Plaintiff's petition alleges it had procured an engineering survey to ascertain necessary changes to convert to a 5000 watt operation and had been negotiating with the Federal Communications Commission to increase its wattage and hours of operation.

The survey indicated a 5000 watt operation would necessitate three towers, 300 feet of radial wires extending therefrom and that the 25 acre tract would be large enough to absorb the change.
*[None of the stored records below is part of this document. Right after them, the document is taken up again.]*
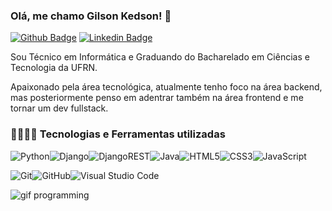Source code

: ### Olá, me chamo Gilson Kedson! 👋

[![Github Badge](https://img.shields.io/badge/-Github-000?style=flat-square&logo=Github&logoColor=white&link=github.com/GilsonKedson)](https://github.com/GilsonKedson)
[![Linkedin Badge](https://img.shields.io/badge/-LinkedIn-blue?style=flat-square&logo=Linkedin&logoColor=white&link=linkedin.com/in/gilson-kedson/)](https://www.linkedin.com/in/gilson-kedson/)

Sou Técnico em Informática e Graduando do Bacharelado em Ciências e Tecnologia da UFRN. 

Apaixonado pela área tecnológica, atualmente tenho foco na área backend, mas posteriormente penso em adentrar também na área frontend e me tornar um dev fullstack.

### 🚀👨🏻‍💻 Tecnologias e Ferramentas utilizadas
<img alt="Python" src="https://img.shields.io/badge/python-%2314354C.svg?style=for-the-badge&logo=python&logoColor=white"/><img alt="Django" src="https://img.shields.io/badge/django-%23092E20.svg?style=for-the-badge&logo=django&logoColor=white"/><img alt="DjangoREST" src="https://img.shields.io/badge/DJANGO-REST-ff1709?style=for-the-badge&logo=django&logoColor=white&color=ff1709&labelColor=gray"/><img alt="Java" src="https://img.shields.io/badge/java-%23ED8B00.svg?style=for-the-badge&logo=java&logoColor=white"/><img alt="HTML5" src="https://img.shields.io/badge/html5-%23E34F26.svg?style=for-the-badge&logo=html5&logoColor=white"/><img alt="CSS3" src="https://img.shields.io/badge/css3-%231572B6.svg?style=for-the-badge&logo=css3&logoColor=white"/><img alt="JavaScript" src="https://img.shields.io/badge/javascript-%23323330.svg?style=for-the-badge&logo=javascript&logoColor=%23F7DF1E"/>

<img alt="Git" src="https://img.shields.io/badge/git-%23F05033.svg?style=for-the-badge&logo=git&logoColor=white"/><img alt="GitHub" src="https://img.shields.io/badge/github-%23121011.svg?style=for-the-badge&logo=github&logoColor=white"/><img alt="Visual Studio Code" src="https://img.shields.io/badge/VisualStudioCode-0078d7.svg?style=for-the-badge&logo=visual-studio-code&logoColor=white"/>

<img alt="gif programming" src="https://i.pinimg.com/originals/e4/26/70/e426702edf874b181aced1e2fa5c6cde.gif">
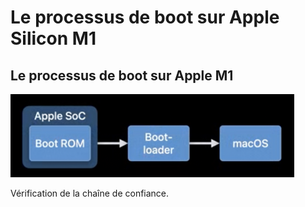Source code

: # Le processus de boot sur Apple Silicon M1

## Le processus de boot sur Apple M1

<img src="../images/Mac Silicon - Boot overview.png" alt="Mac Silicon - Boot overview" style="zoom:67%;" />

Vérification de la chaîne de confiance.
Plaintiff alleged the 16 1/2 acre tract remaining after condemnation was too small for its planned 5000 watt operation and it was thereby precluded from continuing its efforts to enlarge its operation.

The trial court on plaintiff's application to adjudicate law points (Rules Civil Procedure 105, 58 I.C.A.) ruled plaintiff could introduce evidence of (1) its future plans as bearing on the use and adaptability of the condemned property, (2) the before and after value of the entire radio station property and (3) the gross income of the 1000 watt operation and the projected gross income of a 5000 watt operation. Defendants assert the trial court erred in each of these rulings.

I. Defendants concede plaintiff may show the value of the transmittal area for any use to which it may reasonably be adapted. This now well established rule was first discussed in detail in Ranck v. City of Cedar Rapids, 134 Iowa 563, 111 N.W. 1027, which holds evidence of the value of the improvements on a lot, its value with and without the improvements, the type of business being carried on by condemnee, and that the lot was well adapted and valuable for such business was admissible to show the capabilities of the property. At pages 565, 566, 134 Iowa, page 1028, 111 N.W., it is said:

'In this estimation the owner is entitled to have the jury informed of all the capabilities of the property, as to the business or use, if any, to which it has been devoted, and of any and every use to which it may reasonably be adapted or applied. And this rule includes the adaptation and value of the property for any legitimate purpose or business, even though it has never been so used, and the owner has no present intention to devote it to such use.' This quote is followed by a long list of citations and examples of evidence held to be admissible under the rule.

Some of our later decisions of like effect are Hamer v. Iowa State Highway Comm., 250 Iowa 1228, 1230, 98 N.W.2d 746, 748; Iowa Development Co. v. Iowa State Highway Comm., 252 Iowa 978, 988-989, 108 N.W.2d 487, 493; Mohr v. Iowa State Highway Comm., 255 Iowa 711, 124 N.W.2d 141, 147.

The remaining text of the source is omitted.